Ève Lomé

Journal extime

Le monde s’enroule sur lui-même

La ressemblance joue un rôle bâtisseur. C’est elle qui conduit pour une grande part l’exégèse et l’interprétation des textes ; c’est elle qui organise le jeu des symboles, permet la connaissance des choses visibles et invisibles, guide l’art de les représenter. Le monde s’enroule sur lui-même : la terre répétant le ciel, les visages se mirant dans les étoiles, et l’herbe enveloppant dans ses tiges les secrets qui servaient à l’homme. Et la représentation se donne comme répétition : théâtre de la vie ou miroir du monde (...).

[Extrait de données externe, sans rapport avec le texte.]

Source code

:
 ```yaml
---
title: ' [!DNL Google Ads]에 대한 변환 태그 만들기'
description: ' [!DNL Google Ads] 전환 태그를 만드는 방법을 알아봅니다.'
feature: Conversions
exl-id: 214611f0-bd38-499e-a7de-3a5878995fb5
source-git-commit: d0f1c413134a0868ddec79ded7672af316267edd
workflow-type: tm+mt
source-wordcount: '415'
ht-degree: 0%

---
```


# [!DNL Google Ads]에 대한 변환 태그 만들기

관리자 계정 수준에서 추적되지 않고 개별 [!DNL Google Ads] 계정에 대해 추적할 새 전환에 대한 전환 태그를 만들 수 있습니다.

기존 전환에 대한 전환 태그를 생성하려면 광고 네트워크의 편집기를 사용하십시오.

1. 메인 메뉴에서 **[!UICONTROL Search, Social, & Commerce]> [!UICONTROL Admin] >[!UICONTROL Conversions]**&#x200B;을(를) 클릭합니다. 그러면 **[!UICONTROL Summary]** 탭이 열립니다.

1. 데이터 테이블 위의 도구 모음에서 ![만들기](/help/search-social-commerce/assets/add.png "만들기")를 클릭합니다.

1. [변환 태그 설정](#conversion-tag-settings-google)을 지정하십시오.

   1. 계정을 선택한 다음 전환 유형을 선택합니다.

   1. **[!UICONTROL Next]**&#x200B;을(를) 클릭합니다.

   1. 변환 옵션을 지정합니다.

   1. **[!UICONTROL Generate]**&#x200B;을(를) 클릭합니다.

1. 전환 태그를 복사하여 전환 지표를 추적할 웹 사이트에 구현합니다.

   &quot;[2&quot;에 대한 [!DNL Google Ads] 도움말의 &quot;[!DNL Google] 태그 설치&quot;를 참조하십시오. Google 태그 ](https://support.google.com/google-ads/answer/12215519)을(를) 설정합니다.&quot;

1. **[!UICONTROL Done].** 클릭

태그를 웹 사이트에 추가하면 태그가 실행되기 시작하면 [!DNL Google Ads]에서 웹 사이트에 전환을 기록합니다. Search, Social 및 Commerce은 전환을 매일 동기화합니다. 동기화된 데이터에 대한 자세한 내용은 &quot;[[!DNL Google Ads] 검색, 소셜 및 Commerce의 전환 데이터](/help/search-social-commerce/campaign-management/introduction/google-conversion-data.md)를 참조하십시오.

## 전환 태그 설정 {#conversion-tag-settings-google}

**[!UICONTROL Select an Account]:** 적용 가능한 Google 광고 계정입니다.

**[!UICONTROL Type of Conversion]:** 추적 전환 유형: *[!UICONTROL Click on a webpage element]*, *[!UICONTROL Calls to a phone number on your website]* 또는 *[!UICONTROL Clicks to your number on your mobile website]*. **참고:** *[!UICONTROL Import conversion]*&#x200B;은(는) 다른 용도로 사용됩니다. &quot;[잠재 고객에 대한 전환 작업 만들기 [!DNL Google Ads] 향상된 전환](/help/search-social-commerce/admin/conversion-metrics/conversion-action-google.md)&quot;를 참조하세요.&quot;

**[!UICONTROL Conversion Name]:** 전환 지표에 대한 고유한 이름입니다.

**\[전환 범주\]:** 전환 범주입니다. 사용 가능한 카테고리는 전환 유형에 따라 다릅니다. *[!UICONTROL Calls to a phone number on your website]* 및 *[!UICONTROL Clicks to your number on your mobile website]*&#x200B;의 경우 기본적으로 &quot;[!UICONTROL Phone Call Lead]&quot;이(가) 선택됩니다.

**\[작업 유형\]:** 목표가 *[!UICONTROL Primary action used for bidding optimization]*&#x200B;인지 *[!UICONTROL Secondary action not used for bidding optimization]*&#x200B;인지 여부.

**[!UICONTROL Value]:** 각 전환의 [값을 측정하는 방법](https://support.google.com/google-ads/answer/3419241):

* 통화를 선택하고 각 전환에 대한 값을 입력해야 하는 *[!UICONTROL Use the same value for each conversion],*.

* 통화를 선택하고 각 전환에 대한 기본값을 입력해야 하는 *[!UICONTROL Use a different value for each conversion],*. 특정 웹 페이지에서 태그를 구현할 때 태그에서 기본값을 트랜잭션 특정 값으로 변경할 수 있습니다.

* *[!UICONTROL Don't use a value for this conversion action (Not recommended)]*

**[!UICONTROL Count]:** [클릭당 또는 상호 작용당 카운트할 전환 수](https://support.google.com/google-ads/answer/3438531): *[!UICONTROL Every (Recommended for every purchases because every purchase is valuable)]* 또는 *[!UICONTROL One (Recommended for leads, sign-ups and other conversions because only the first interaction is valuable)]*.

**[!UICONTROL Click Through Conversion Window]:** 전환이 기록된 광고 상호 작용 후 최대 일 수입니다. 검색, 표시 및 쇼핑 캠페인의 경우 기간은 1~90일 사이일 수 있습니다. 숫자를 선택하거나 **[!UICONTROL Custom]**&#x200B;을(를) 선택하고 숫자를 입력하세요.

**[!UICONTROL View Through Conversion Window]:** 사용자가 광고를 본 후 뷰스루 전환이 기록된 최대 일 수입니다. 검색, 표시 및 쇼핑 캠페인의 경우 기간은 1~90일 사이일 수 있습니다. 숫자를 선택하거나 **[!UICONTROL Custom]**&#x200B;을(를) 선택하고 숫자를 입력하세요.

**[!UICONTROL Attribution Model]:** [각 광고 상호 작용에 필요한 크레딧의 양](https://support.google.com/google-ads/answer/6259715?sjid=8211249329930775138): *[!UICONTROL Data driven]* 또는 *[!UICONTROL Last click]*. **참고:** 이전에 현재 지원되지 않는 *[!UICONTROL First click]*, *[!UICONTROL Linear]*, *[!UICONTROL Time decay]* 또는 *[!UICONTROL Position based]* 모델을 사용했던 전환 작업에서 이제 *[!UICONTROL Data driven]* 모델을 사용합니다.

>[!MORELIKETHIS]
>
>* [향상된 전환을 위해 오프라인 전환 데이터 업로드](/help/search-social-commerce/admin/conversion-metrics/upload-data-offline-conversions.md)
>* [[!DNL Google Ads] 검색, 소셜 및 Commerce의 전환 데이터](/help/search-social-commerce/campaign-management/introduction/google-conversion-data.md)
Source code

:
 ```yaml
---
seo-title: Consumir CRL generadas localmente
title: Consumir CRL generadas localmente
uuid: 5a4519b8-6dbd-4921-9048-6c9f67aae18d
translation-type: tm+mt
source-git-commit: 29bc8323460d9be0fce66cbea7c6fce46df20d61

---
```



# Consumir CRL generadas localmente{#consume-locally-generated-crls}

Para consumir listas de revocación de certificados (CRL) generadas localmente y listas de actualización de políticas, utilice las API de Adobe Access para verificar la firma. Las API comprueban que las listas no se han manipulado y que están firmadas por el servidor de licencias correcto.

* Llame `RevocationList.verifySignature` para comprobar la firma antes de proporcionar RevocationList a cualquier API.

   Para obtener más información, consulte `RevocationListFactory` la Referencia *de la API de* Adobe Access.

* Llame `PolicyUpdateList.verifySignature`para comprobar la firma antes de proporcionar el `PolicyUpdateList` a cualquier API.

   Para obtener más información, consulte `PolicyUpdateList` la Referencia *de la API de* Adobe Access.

Comment la similitude est-elle pensée ? Comment organise -t-elle les figures du savoir ? Et s’il est vrai que les choses qui se ressemblent sont en nombre infini, peut-on, du moins, établir les formes selon lesquelles il leur arrive d’être semblables les une aux autres.
Ainsi par l’enchaînement de la ressemblance et de l’espace, par la force de cette convenance qui avoisine le semblable et assimile les proches, le monde forme chaîne avec lui-même. [...]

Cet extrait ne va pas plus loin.